Entre libre-arbitre et déterminisme

Je ne me trouve pas en dehors du langage qui me structure, mais je ne suis pas non plus déterminée par le langage qui rend possible ce « je »

Judith Butler (Trouble dans le genre)

Ce que je comprends des propos de Judith Butler, c’est que même si un outil (ici le langage) nous structure de par le fait que nous l’utilisons, étant donné sa logique intrinsèque, ses possibilités et ses limites, cela ne nous réduit pas à ce que nous pouvons exprimer avec cet outil. Cela ne nous détermine pas en tant qu’être. C’est une traduction approximative. D’autant que nous ne maîtrisons pas forcément bien le langage, et la personne qui le reçoit non plus, ce qui en fait un outil doublement approximatif.

En d’autres termes, si le langage structure notre façon de communiquer, et donc de nous relier aux autres, il ne fait que traduire notre façon de penser, il ne structure pas (totalement) notre schéma de penser. Je le vois à la fois comme un entonnoir, une contrainte, et comme une possibilité, une technique qui me permet de communiquer et d’organiser ma pensée. J’accepte de me réduire temporairement en m’exprimant par le langage, parce que c’est un outil de communication performant et partagé. Si un jour nous arrivons à communiquer directement par la pensée, nous utiliserons peut-être des communications plus directes que la traduction par le langage.

En outre, nous pouvons détourner le langage, faire évoluer le sens des mots, nous pouvons mentir aussi, jouer le jeu des mots et rester autre. Nous ressentons souvent la limite du langage à exprimer ce que nous sommes, ce que nous ressentons, ce n’est pas uniquement par manque de vocabulaire, c’est souvent parce que nous sommes bien plus que ce que nous permet d’exprimer le langage. Il ne s’agit peut-être pas de « plus », mais disons que le langage ne peut pas nous exprimer fidèlement. D’ailleurs il arrive aussi qu’il exprime bien plus que notre pensée et qu’il nous échappe.

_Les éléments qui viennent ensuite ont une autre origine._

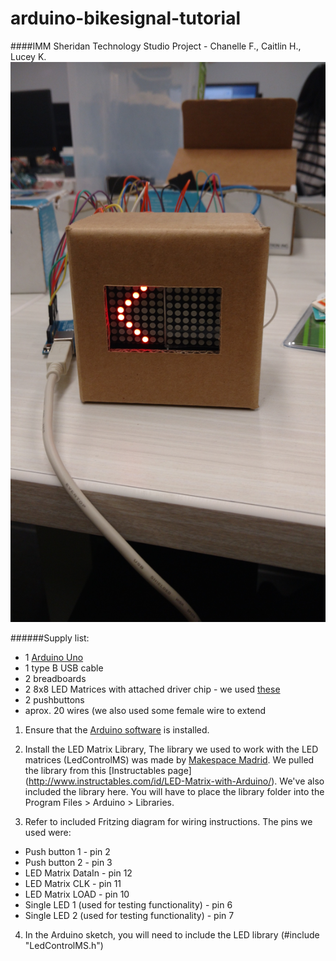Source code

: # arduino-bikesignal-tutorial
####IMM Sheridan Technology Studio Project - Chanelle F., Caitlin H., Lucey K.
![bike signal with blink](https://github.com/caitlinhaaf/arduino-bikesignal-tutorial/blob/master/Media/IMG_20151203_161531171.jpg)

######Supply list:
* 1 [Arduino Uno](https://www.arduino.cc/en/Main/ArduinoBoardUno)
* 1 type B USB cable
* 2 breadboards
* 2 8x8 LED Matrices with attached driver chip - we used [these](https://www.creatroninc.com/product/8x8-led-matrix-board/)
* 2 pushbuttons
* aprox. 20 wires (we also used some female wire to extend

1. Ensure that the [Arduino software](https://www.arduino.cc/en/Main/Software) is installed.

2. Install the LED Matrix Library, The library we used to work with the LED matrices (LedControlMS) was made by [Makespace Madrid](http://makespacemadrid.org/). We pulled the library from this [Instructables page] (http://www.instructables.com/id/LED-Matrix-with-Arduino/). We've also included the library here. You will have to place the library folder into the Program Files > Arduino > Libraries.

3. Refer to included Fritzing diagram for wiring instructions. The pins we used were:
 * Push button 1 - pin 2
 * Push button 2 - pin 3 
 * LED Matrix DataIn - pin 12
 * LED Matrix CLK - pin 11
 * LED Matrix LOAD - pin 10
 * Single LED 1 (used for testing functionality) - pin 6
 * Single LED 2 (used for testing functionality) - pin 7

4. In the Arduino sketch, you will need to include the LED library (#include "LedControlMS.h")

J’ose faire un parallèle avec les nouvelles technologies en tant qu’outil au même titre que le langage. Plusieurs experts, comme François Taddéi ou Mark Prensky, voient le codage informatique comme un langage à apprendre pour en comprendre sa logique et ne pas se retrouver aliéné-e par lui ou par les algorithmes construits avec lui. Les algorithmes sont des outils sophistiqués composés de lignes de codes et permettant de résoudre des problèmes ou tout simplement de mener des actions automatiquement, sans intervention humaine. Ivan Illich (voir la Convivialité) a démontré de son côté qu’à partir du moment où les humains institutionnalisent un moyen pour des raisons de performance ou d’efficacité, ce moyen finit par être contre productif (il y inclut aussi bien les machines industrielles que les institutions comme l’éducation ou la santé). Illich insiste sur la valeur aliénante de ces outils privant l’individu de son autonomie.

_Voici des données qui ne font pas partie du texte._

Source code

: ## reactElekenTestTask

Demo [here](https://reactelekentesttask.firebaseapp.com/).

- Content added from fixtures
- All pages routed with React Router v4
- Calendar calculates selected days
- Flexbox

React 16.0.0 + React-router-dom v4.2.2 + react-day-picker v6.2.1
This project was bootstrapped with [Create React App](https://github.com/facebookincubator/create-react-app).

Il  y a visiblement un courant de pensée nous alertant sur notre dépendance aux outils, d’autant que les outils se démultiplient à mesure que la « société du numérique » se développe. Sans vouloir réduire leur propos, ils semblent nous dire que les outils, ou ceux qui les construisent et les maîtrisent, vont nous réduire collectivement en esclavage, car ils vont en fin de compte nous déterminer.

De mon côté, je préfère (pour me rassurer ?) parier sur Judith Butler. Si Google structure nos recherches, si les logiciels structurent nos productions (formatent parfois à l’instar de powerpoint), si les algorithmes présents un peu partout dans notre quotidien, anticipent certains de nos besoins, guident nos comportements, cela n’induit pas qu’ils nous déterminent. Je ne dis pas que la technologique n’a pas d’influence sur nous individuellement et collectivement et qu’il ne faut pas se méfier des ardeurs hégémoniques de certains groupes (la diversité et la multiplicité me semblent clés pour maintenir un espace démocratique, ajoutées à un combat pour l’égalité des personnes entre elles), je pense juste que nous gardons notre libre arbitre et notre libre détermination, du moins nous en avons la responsabilité et de multiples possibilités… Et c’est un engagement, une exigence de tous les instants.